** Opening Given data block **

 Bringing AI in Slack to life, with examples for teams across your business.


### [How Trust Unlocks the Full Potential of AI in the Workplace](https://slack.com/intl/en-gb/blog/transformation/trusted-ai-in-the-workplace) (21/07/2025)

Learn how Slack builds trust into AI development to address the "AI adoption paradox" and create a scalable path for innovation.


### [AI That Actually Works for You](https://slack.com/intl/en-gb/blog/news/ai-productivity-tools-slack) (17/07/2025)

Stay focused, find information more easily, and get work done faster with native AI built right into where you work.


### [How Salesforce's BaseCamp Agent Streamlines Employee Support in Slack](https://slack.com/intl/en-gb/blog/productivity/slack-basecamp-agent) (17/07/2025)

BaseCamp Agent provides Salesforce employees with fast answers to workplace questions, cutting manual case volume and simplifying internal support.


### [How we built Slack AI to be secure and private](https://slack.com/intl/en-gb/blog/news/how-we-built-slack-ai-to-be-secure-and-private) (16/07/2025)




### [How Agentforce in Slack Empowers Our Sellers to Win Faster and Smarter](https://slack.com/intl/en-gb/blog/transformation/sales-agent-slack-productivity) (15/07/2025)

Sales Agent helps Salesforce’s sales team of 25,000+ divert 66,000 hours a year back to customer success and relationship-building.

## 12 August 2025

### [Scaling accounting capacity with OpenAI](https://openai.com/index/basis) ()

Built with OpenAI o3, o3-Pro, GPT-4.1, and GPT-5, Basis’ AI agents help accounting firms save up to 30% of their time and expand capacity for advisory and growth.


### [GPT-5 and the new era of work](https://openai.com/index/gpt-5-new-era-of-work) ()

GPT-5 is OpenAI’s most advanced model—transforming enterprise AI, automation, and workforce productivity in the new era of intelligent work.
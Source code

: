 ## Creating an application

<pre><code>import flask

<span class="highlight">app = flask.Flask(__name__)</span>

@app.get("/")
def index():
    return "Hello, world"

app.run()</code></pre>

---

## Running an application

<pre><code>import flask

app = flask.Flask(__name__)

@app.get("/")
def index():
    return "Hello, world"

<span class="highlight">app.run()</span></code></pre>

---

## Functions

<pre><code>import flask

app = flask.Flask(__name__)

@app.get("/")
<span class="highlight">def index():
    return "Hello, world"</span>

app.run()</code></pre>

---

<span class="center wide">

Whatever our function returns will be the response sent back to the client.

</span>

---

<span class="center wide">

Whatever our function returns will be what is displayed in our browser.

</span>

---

** Closing Given data block **

▶ **What to work on**:
Every line from the one that has "Source code" down to the last line above must be written out exactly, with both ends included and nothing else.

▶ **Expected answer**:
Source code

: ## Creating an application

<pre><code>import flask

<span class="highlight">app = flask.Flask(__name__)</span>

@app.get("/")
def index():
    return "Hello, world"

app.run()</code></pre>

---

## Running an application

<pre><code>import flask

app = flask.Flask(__name__)

@app.get("/")
def index():
    return "Hello, world"

<span class="highlight">app.run()</span></code></pre>

---

## Functions

<pre><code>import flask

app = flask.Flask(__name__)

@app.get("/")
<span class="highlight">def index():
    return "Hello, world"</span>

app.run()</code></pre>

---

<span class="center wide">

Whatever our function returns will be the response sent back to the client.

</span>

---

<span class="center wide">

Whatever our function returns will be what is displayed in our browser.

</span>

---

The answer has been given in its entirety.